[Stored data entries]
###

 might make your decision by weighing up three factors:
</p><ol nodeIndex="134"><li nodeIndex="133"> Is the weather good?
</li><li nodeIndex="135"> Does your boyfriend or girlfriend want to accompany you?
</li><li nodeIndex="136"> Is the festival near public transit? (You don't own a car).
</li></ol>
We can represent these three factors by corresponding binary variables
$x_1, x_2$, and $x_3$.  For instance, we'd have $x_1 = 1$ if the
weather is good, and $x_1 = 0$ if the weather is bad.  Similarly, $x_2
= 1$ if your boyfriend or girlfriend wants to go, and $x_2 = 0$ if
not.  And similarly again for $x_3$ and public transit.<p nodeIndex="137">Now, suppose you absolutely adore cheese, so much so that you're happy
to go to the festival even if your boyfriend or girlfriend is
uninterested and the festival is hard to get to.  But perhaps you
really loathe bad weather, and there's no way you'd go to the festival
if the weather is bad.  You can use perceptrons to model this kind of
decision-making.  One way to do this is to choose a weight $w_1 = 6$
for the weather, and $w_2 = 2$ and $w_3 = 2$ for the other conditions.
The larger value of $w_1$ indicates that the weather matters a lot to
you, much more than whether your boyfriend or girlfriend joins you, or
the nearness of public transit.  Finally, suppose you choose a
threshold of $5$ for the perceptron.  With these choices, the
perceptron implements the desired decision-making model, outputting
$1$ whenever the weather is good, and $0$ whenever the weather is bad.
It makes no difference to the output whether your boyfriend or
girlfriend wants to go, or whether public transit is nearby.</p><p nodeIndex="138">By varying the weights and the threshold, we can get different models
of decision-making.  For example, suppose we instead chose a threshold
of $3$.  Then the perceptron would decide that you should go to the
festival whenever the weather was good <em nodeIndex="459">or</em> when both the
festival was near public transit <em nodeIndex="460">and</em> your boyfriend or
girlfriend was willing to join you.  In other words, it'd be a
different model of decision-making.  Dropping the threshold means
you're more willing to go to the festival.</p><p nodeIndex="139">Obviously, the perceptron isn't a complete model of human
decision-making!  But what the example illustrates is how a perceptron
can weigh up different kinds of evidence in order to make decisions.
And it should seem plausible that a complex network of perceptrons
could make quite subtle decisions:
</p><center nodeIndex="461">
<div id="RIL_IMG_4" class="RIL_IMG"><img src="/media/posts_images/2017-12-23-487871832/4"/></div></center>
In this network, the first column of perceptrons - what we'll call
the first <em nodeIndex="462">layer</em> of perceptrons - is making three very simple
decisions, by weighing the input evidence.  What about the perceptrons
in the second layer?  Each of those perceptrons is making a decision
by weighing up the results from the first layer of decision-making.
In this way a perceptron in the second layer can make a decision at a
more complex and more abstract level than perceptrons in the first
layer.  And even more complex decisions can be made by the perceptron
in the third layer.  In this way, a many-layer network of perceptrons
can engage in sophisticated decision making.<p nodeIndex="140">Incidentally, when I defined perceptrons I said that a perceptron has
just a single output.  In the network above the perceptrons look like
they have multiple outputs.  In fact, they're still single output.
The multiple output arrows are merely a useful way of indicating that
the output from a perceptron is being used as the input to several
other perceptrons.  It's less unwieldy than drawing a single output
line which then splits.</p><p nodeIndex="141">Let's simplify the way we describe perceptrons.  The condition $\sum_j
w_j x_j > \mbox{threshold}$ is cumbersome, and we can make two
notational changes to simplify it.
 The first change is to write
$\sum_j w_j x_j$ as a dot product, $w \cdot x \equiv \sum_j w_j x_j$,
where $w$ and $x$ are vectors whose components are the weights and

###

▸ **Try it**
Taking the line with "can make two" as the first, copy every line through the end of the entries above exactly, with no others.

▸ **Reply to the task**
w_j x_j > \mbox{threshold}$ is cumbersome, and we can make two
notational changes to simplify it.
 The first change is to write
$\sum_j w_j x_j$ as a dot product, $w \cdot x \equiv \sum_j w_j x_j$,
where $w$ and $x$ are vectors whose components are the weights and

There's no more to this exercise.